I’ve learned that good ideas only matter if they are communicated effectively, and the architect’s role in this is not emphasized enough in school today. Often times we are in a situation where we’re submitting a design proposal and we’re not there to explain or frame it. You also don’t know who your audience is, or what their level of understanding of architecture and two-dimensional drawings is, so curating the information you present is very important.
Anyone who knows me understands I'm fairly obsessed with the idea of connecting people, images and words in architecture. The words of both of these architects serves as manna to my ears: let's break down barriers and find new ways to communicate our ideas effectively.

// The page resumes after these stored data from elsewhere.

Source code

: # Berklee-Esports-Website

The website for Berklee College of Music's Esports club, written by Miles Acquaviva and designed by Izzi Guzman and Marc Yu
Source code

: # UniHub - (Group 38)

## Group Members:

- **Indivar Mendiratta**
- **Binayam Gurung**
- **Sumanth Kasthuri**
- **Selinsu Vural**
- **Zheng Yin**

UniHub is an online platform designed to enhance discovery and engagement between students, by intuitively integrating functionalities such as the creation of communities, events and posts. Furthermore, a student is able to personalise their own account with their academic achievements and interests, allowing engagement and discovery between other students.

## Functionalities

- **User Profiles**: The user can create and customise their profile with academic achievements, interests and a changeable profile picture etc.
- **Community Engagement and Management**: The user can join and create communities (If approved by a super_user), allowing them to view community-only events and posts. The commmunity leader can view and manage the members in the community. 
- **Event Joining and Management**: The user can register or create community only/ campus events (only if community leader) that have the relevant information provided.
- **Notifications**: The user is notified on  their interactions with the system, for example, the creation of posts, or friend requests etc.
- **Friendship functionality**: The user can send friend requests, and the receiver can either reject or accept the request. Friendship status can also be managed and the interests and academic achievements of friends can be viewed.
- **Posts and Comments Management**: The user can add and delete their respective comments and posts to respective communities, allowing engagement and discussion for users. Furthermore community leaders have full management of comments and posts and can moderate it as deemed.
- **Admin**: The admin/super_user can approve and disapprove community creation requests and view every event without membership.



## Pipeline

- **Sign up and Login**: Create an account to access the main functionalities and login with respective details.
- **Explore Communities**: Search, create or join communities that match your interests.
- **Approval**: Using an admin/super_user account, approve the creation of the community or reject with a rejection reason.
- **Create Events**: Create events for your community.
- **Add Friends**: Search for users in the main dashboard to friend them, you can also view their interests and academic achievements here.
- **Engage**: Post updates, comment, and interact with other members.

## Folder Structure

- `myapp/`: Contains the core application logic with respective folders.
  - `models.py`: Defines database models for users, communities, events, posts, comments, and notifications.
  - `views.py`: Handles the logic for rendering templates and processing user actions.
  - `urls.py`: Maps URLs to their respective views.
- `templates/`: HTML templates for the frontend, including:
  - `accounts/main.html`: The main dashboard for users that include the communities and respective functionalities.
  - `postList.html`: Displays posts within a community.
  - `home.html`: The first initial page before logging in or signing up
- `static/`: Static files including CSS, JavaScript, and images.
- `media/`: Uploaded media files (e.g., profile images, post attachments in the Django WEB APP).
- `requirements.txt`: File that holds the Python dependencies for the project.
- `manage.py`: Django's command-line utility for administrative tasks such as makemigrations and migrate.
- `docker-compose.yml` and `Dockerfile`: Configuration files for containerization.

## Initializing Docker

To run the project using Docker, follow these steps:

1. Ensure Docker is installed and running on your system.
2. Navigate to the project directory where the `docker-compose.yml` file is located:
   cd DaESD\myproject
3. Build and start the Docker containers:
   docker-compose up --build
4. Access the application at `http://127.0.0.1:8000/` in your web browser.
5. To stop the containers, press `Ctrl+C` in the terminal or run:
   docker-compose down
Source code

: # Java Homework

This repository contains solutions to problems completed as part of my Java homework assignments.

As a trained writer and architect, I've benefited from the lack of training the profession receives in communication, whether presenting their ideas or writing about them, with the concept of 'audience' equally neglected. In fact in architecture, by virtue of the academic studio, we are most frequently taught to communicate with an audience made up entirely of architects. Articles on the architectural communications focus either on the technical systems of rendering, BIM, virtual reality and 3-D fly-throughs or on proposal writing and client communications. While these are essential and functional aspects of communicating design, the heart of the matter lies in an individual's, or a group's, ability to connect with an audience of one or many. Any audience. Want to make architecture more relevant to the larger world? Let's learn how to talk about the process and the result beyond the realm of our peers and the generally sophisticated clients with the wherewithal to select an architect. Let's understand how to make everyone and anyone care about the process and the result. In Morison-Allen's article, Moore provides testimony on the importance of expanding public awareness on design, and de facto on our ability to speak to any audience:
But while Moore’s multiple careers paint an optimistic picture of what is possible in the public design industry, he was quick to point out issues and faults in the system. To that effect, he [introduced] the audience to Denote Williams, Cody Mayes and Tevin Wilson, three Louisiana men who were hit by a truck and then charged with obstructing a public passage for walking in a street at night without wearing reflective vests. The road had no sidewalk.
Think of all the individuals involved in this case who had no idea that design could have solved this problem long before the men were struck. Moore's approach, primarily through his family owned nonprofit Urban Patch in Indianapolis is to be one with the community:
In his lecture, he jokingly referred to the organization as “grassroots” and “scrappy,” describing the system of social media, crowdfunding and even house parties with which he and his family both support the organization and involve the neighborhood.
In my masters program at UNC Charlotte's School of Architecture, I was fortunate to get involved in two opportunities to engage directly with a community, through a design-build studio, and with an academic outside architecture, by documenting a historic structure for a professor in UNCC's History Department. Today, my alma mater offers, along with other programs around the country, expanded opportunities for community focused design. However, in architectural academia, working and communicating directly with non-architects is not required. An architecture student can navigate to a degree without leaving the architecture program and, often, the program's building. Having negotiated this terrain, I know there is very little time in the carefully established and monitored requirements of architectural education for anything not, well, architectural. And Molinar is right: within that realm, communication just isn't emphasized enough.
In practice, as the pressures of deadlines bear down on studio populations, most industry leaders find it difficult to insert training outside traditional 'essential' skills. If an architect does find time for anything beyond a personal life outside work, it's often to engage back with academia through teaching, lecturing and juries.
It all reminds me a bit too much of the infinity loop. So, how to insert skills on 'communicating design' into the profession? It's a work in progress. The first step is awareness, which the two articles dropped in my lap this morning indicate is happening.